Semantic cache: Store embedding and response pairs in Azure Cache for Redis or Cosmos DB. Return the cached response when a new query has cosine similarity above approximately 0.95.
Output cache: For non-personalized endpoints, such as FAQs and deterministic tools, a simple time-to-live (TTL) cache cuts traffic by 30 to 80 percent.

Batching

Embedding and classification jobs are the obvious candidates. Azure OpenAI Batch API gives a 50 percent discount versus real-time for jobs that can wait up to 24 hours, such as nightly index refreshes, evaluator runs, and async summarization.

Routing

Most products don't need the most expensive model on every call. A router, either rule-based or learned, can send 60 to 80 percent of traffic to a cheaper model with no measurable quality drop.

Pattern	Cheap path	Expensive path
Intent classification	GPT-4o mini or Phi-4	GPT-4o for ambiguous requests
Tool use or function calling	Mid-tier model	Top-tier model on retry
Long-context summarization	Sliding window with mid-tier model	Full-context top-tier model
Code generation	Mid-tier model for boilerplate	Top-tier model for refactors

Model selection

Reevaluate model choice every quarter. Prices and quality move fast. A model that was your only option six months ago might now be five times more expensive than a newer SKU that scores within one to two points on your evals.

Lever 2: Right-size infrastructure with autoscale

Stage: Expand and Extract. In Explore, use serverless or platform as a service (PaaS), such as App Service, Container Apps consumption, or Azure OpenAI Service, and skip this lever.

If you self-host inference with vLLM, Triton, or Text Generation Inference (TGI) on Azure Kubernetes Service (AKS) or Container Apps, your second biggest lever is making sure GPUs aren't idling.

Scale to zero on idle workloads

Set minReplicas: 0 on Container Apps with a GPU workload profile, or use Horizontal Pod Autoscaling (HPA) or KEDA on AKS to scale node pools to zero when no requests are in flight. Cold starts are typically tens of seconds. Benchmark with your model, and keep one warm replica during business hours if user-facing latency matters.

Right-size GPU SKU to model size

Match GPU class to parameter count. T4 or L4 is sufficient for models below approximately 13B parameters. A100 or H100 only pays off for models above approximately 34B parameters or sustained high queries per second (QPS). Container Apps serverless GPU currently supports T4 and A100. L4 and H100 require AKS.

Burst training and batch jobs to spot

Run nightly evals, embedding refreshes, and offline summarization on spot node pools, which are typically 60 to 80 percent cheaper than on-demand. Keep production inference on dedicated capacity. The following table summarizes the autoscale strategies and their typical savings.

Caution

Spot capacity can be evicted with as little as 30 seconds' notice. Only use spot for work that can be checkpointed or restarted cleanly, such as batch evals, embedding refreshes, offline summarization, and fine-tuning with frequent checkpoints. Never put user-facing inference or jobs without restart logic on spot.
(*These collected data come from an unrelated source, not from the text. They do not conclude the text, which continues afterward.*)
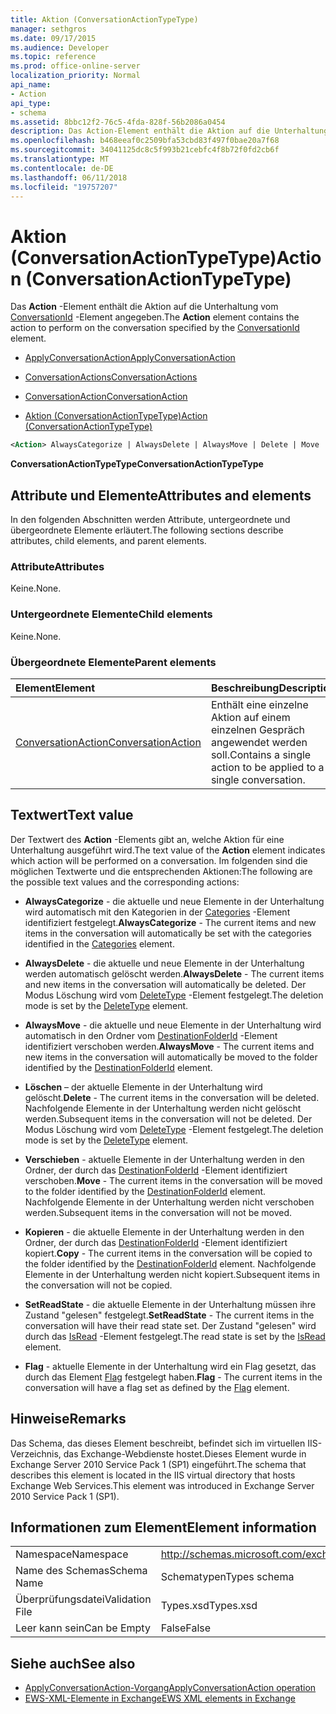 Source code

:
 ```yaml
---
title: Aktion (ConversationActionTypeType)
manager: sethgros
ms.date: 09/17/2015
ms.audience: Developer
ms.topic: reference
ms.prod: office-online-server
localization_priority: Normal
api_name:
- Action
api_type:
- schema
ms.assetid: 8bbc12f2-76c5-4fda-828f-56b2086a0454
description: Das Action-Element enthält die Aktion auf die Unterhaltung vom ConversationId-Element angegeben.
ms.openlocfilehash: b468eeaf0c2509bfa53cbd83f497f0bae20a7f68
ms.sourcegitcommit: 34041125dc8c5f993b21cebfc4f8b72f0fd2cb6f
ms.translationtype: MT
ms.contentlocale: de-DE
ms.lasthandoff: 06/11/2018
ms.locfileid: "19757207"
---
```

# <a name="action-conversationactiontypetype"></a><span data-ttu-id="67833-103">Aktion (ConversationActionTypeType)</span><span class="sxs-lookup"><span data-stu-id="67833-103">Action (ConversationActionTypeType)</span></span>

<span data-ttu-id="67833-104">Das **Action** -Element enthält die Aktion auf die Unterhaltung vom [ConversationId](conversationid.md) -Element angegeben.</span><span class="sxs-lookup"><span data-stu-id="67833-104">The **Action** element contains the action to perform on the conversation specified by the [ConversationId](conversationid.md) element.</span></span> 
  
- [<span data-ttu-id="67833-105">ApplyConversationAction</span><span class="sxs-lookup"><span data-stu-id="67833-105">ApplyConversationAction</span></span>](applyconversationaction.md)
  
- [<span data-ttu-id="67833-106">ConversationActions</span><span class="sxs-lookup"><span data-stu-id="67833-106">ConversationActions</span></span>](conversationactions.md)
  
- [<span data-ttu-id="67833-107">ConversationAction</span><span class="sxs-lookup"><span data-stu-id="67833-107">ConversationAction</span></span>](conversationaction.md)
  
- [<span data-ttu-id="67833-108">Aktion (ConversationActionTypeType)</span><span class="sxs-lookup"><span data-stu-id="67833-108">Action (ConversationActionTypeType)</span></span>](action-conversationactiontypetype.md)
  
```XML
<Action> AlwaysCategorize | AlwaysDelete | AlwaysMove | Delete | Move | Copy | SetReadState </Action>
```

 <span data-ttu-id="67833-109">**ConversationActionTypeType**</span><span class="sxs-lookup"><span data-stu-id="67833-109">**ConversationActionTypeType**</span></span>
## <a name="attributes-and-elements"></a><span data-ttu-id="67833-110">Attribute und Elemente</span><span class="sxs-lookup"><span data-stu-id="67833-110">Attributes and elements</span></span>

<span data-ttu-id="67833-111">In den folgenden Abschnitten werden Attribute, untergeordnete und übergeordnete Elemente erläutert.</span><span class="sxs-lookup"><span data-stu-id="67833-111">The following sections describe attributes, child elements, and parent elements.</span></span>
  
### <a name="attributes"></a><span data-ttu-id="67833-112">Attribute</span><span class="sxs-lookup"><span data-stu-id="67833-112">Attributes</span></span>

<span data-ttu-id="67833-113">Keine.</span><span class="sxs-lookup"><span data-stu-id="67833-113">None.</span></span>
  
### <a name="child-elements"></a><span data-ttu-id="67833-114">Untergeordnete Elemente</span><span class="sxs-lookup"><span data-stu-id="67833-114">Child elements</span></span>

<span data-ttu-id="67833-115">Keine.</span><span class="sxs-lookup"><span data-stu-id="67833-115">None.</span></span>
  
### <a name="parent-elements"></a><span data-ttu-id="67833-116">Übergeordnete Elemente</span><span class="sxs-lookup"><span data-stu-id="67833-116">Parent elements</span></span>

|<span data-ttu-id="67833-117">**Element**</span><span class="sxs-lookup"><span data-stu-id="67833-117">**Element**</span></span>|<span data-ttu-id="67833-118">**Beschreibung**</span><span class="sxs-lookup"><span data-stu-id="67833-118">**Description**</span></span>|
|:-----|:-----|
|[<span data-ttu-id="67833-119">ConversationAction</span><span class="sxs-lookup"><span data-stu-id="67833-119">ConversationAction</span></span>](conversationaction.md) <br/> |<span data-ttu-id="67833-120">Enthält eine einzelne Aktion auf einem einzelnen Gespräch angewendet werden soll.</span><span class="sxs-lookup"><span data-stu-id="67833-120">Contains a single action to be applied to a single conversation.</span></span>  <br/> |
   
## <a name="text-value"></a><span data-ttu-id="67833-121">Textwert</span><span class="sxs-lookup"><span data-stu-id="67833-121">Text value</span></span>

<span data-ttu-id="67833-122">Der Textwert des **Action** -Elements gibt an, welche Aktion für eine Unterhaltung ausgeführt wird.</span><span class="sxs-lookup"><span data-stu-id="67833-122">The text value of the **Action** element indicates which action will be performed on a conversation.</span></span> <span data-ttu-id="67833-123">Im folgenden sind die möglichen Textwerte und die entsprechenden Aktionen:</span><span class="sxs-lookup"><span data-stu-id="67833-123">The following are the possible text values and the corresponding actions:</span></span> 
  
- <span data-ttu-id="67833-124">**AlwaysCategorize** - die aktuelle und neue Elemente in der Unterhaltung wird automatisch mit den Kategorien in der [Categories](categories-ex15websvcsotherref.md) -Element identifiziert festgelegt.</span><span class="sxs-lookup"><span data-stu-id="67833-124">**AlwaysCategorize** - The current items and new items in the conversation will automatically be set with the categories identified in the [Categories](categories-ex15websvcsotherref.md) element.</span></span> 
    
- <span data-ttu-id="67833-125">**AlwaysDelete** - die aktuelle und neue Elemente in der Unterhaltung werden automatisch gelöscht werden.</span><span class="sxs-lookup"><span data-stu-id="67833-125">**AlwaysDelete** - The current items and new items in the conversation will automatically be deleted.</span></span> <span data-ttu-id="67833-126">Der Modus Löschung wird vom [DeleteType](deletetype.md) -Element festgelegt.</span><span class="sxs-lookup"><span data-stu-id="67833-126">The deletion mode is set by the [DeleteType](deletetype.md) element.</span></span> 
    
- <span data-ttu-id="67833-127">**AlwaysMove** - die aktuelle und neue Elemente in der Unterhaltung wird automatisch in den Ordner vom [DestinationFolderId](destinationfolderid.md) -Element identifiziert verschoben werden.</span><span class="sxs-lookup"><span data-stu-id="67833-127">**AlwaysMove** - The current items and new items in the conversation will automatically be moved to the folder identified by the [DestinationFolderId](destinationfolderid.md) element.</span></span> 
    
- <span data-ttu-id="67833-128">**Löschen** – der aktuelle Elemente in der Unterhaltung wird gelöscht.</span><span class="sxs-lookup"><span data-stu-id="67833-128">**Delete** - The current items in the conversation will be deleted.</span></span> <span data-ttu-id="67833-129">Nachfolgende Elemente in der Unterhaltung werden nicht gelöscht werden.</span><span class="sxs-lookup"><span data-stu-id="67833-129">Subsequent items in the conversation will not be deleted.</span></span> <span data-ttu-id="67833-130">Der Modus Löschung wird vom [DeleteType](deletetype.md) -Element festgelegt.</span><span class="sxs-lookup"><span data-stu-id="67833-130">The deletion mode is set by the [DeleteType](deletetype.md) element.</span></span> 
    
- <span data-ttu-id="67833-131">**Verschieben** - aktuelle Elemente in der Unterhaltung werden in den Ordner, der durch das [DestinationFolderId](destinationfolderid.md) -Element identifiziert verschoben.</span><span class="sxs-lookup"><span data-stu-id="67833-131">**Move** - The current items in the conversation will be moved to the folder identified by the [DestinationFolderId](destinationfolderid.md) element.</span></span> <span data-ttu-id="67833-132">Nachfolgende Elemente in der Unterhaltung werden nicht verschoben werden.</span><span class="sxs-lookup"><span data-stu-id="67833-132">Subsequent items in the conversation will not be moved.</span></span> 
    
- <span data-ttu-id="67833-133">**Kopieren** - die aktuelle Elemente in der Unterhaltung werden in den Ordner, der durch das [DestinationFolderId](destinationfolderid.md) -Element identifiziert kopiert.</span><span class="sxs-lookup"><span data-stu-id="67833-133">**Copy** - The current items in the conversation will be copied to the folder identified by the [DestinationFolderId](destinationfolderid.md) element.</span></span> <span data-ttu-id="67833-134">Nachfolgende Elemente in der Unterhaltung werden nicht kopiert.</span><span class="sxs-lookup"><span data-stu-id="67833-134">Subsequent items in the conversation will not be copied.</span></span> 
    
- <span data-ttu-id="67833-135">**SetReadState** - die aktuelle Elemente in der Unterhaltung müssen ihre Zustand "gelesen" festgelegt.</span><span class="sxs-lookup"><span data-stu-id="67833-135">**SetReadState** - The current items in the conversation will have their read state set.</span></span> <span data-ttu-id="67833-136">Der Zustand "gelesen" wird durch das [IsRead](isread.md) -Element festgelegt.</span><span class="sxs-lookup"><span data-stu-id="67833-136">The read state is set by the [IsRead](isread.md) element.</span></span> 
    
- <span data-ttu-id="67833-137">**Flag** - aktuelle Elemente in der Unterhaltung wird ein Flag gesetzt, das durch das Element [Flag](flag.md) festgelegt haben.</span><span class="sxs-lookup"><span data-stu-id="67833-137">**Flag** - The current items in the conversation will have a flag set as defined by the [Flag](flag.md) element.</span></span> 
    
## <a name="remarks"></a><span data-ttu-id="67833-138">Hinweise</span><span class="sxs-lookup"><span data-stu-id="67833-138">Remarks</span></span>

<span data-ttu-id="67833-139">Das Schema, das dieses Element beschreibt, befindet sich im virtuellen IIS-Verzeichnis, das Exchange-Webdienste hostet.Dieses Element wurde in Exchange Server 2010 Service Pack 1 (SP1) eingeführt.</span><span class="sxs-lookup"><span data-stu-id="67833-139">The schema that describes this element is located in the IIS virtual directory that hosts Exchange Web Services.This element was introduced in Exchange Server 2010 Service Pack 1 (SP1).</span></span>
  
## <a name="element-information"></a><span data-ttu-id="67833-140">Informationen zum Element</span><span class="sxs-lookup"><span data-stu-id="67833-140">Element information</span></span>

|||
|:-----|:-----|
|<span data-ttu-id="67833-141">Namespace</span><span class="sxs-lookup"><span data-stu-id="67833-141">Namespace</span></span>  <br/> |http://schemas.microsoft.com/exchange/services/2006/types  <br/> |
|<span data-ttu-id="67833-142">Name des Schemas</span><span class="sxs-lookup"><span data-stu-id="67833-142">Schema Name</span></span>  <br/> |<span data-ttu-id="67833-143">Schematypen</span><span class="sxs-lookup"><span data-stu-id="67833-143">Types schema</span></span>  <br/> |
|<span data-ttu-id="67833-144">Überprüfungsdatei</span><span class="sxs-lookup"><span data-stu-id="67833-144">Validation File</span></span>  <br/> |<span data-ttu-id="67833-145">Types.xsd</span><span class="sxs-lookup"><span data-stu-id="67833-145">Types.xsd</span></span>  <br/> |
|<span data-ttu-id="67833-146">Leer kann sein</span><span class="sxs-lookup"><span data-stu-id="67833-146">Can be Empty</span></span>  <br/> |<span data-ttu-id="67833-147">False</span><span class="sxs-lookup"><span data-stu-id="67833-147">False</span></span>  <br/> |
   
## <a name="see-also"></a><span data-ttu-id="67833-148">Siehe auch</span><span class="sxs-lookup"><span data-stu-id="67833-148">See also</span></span>

- [<span data-ttu-id="67833-149">ApplyConversationAction-Vorgang</span><span class="sxs-lookup"><span data-stu-id="67833-149">ApplyConversationAction operation</span></span>](applyconversationaction-operation.md)
- [<span data-ttu-id="67833-150">EWS-XML-Elemente in Exchange</span><span class="sxs-lookup"><span data-stu-id="67833-150">EWS XML elements in Exchange</span></span>](ews-xml-elements-in-exchange.md)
Strategy	How	Typical savings
Scale to zero	`minReplicas: 0` on Container Apps with GPU workload profile. Cold starts are typically tens of seconds. Benchmark with your model.	Up to 90%
KEDA on queue depth	Scale on Service Bus or queue messages, not CPU.	30-60%
Right-size SKU	T4 or L4 for models with fewer than 13B parameters. A100 or H100 only for models with more than 34B parameters or high QPS. Container Apps serverless GPU currently supports only T4 and A100. L4 and H100 require AKS.	40-70%
Spot capacity	Spot node pools for batch and eval. On-demand capacity for production.	40-80%
Quantization	AWQ or GPTQ 4-bit quantization to fit larger models on smaller GPUs.	Fit 30B on 16 GB

Note

Scaling to zero on a chat surface adds visible cold-start latency. A common pattern is to keep one to two warm replicas during business hours and scale to zero overnight.

Lever 3: Multi-tenant patterns without retrieval cost spikes

Stage: Late Expand and Extract. In Explore, you almost certainly have one tenant: yourself. Skip this section until you have at least three real customers.

Multi-tenant AI products fail at scale when retrieval and database patterns were chosen for the single-tenant prototype. Three patterns recur.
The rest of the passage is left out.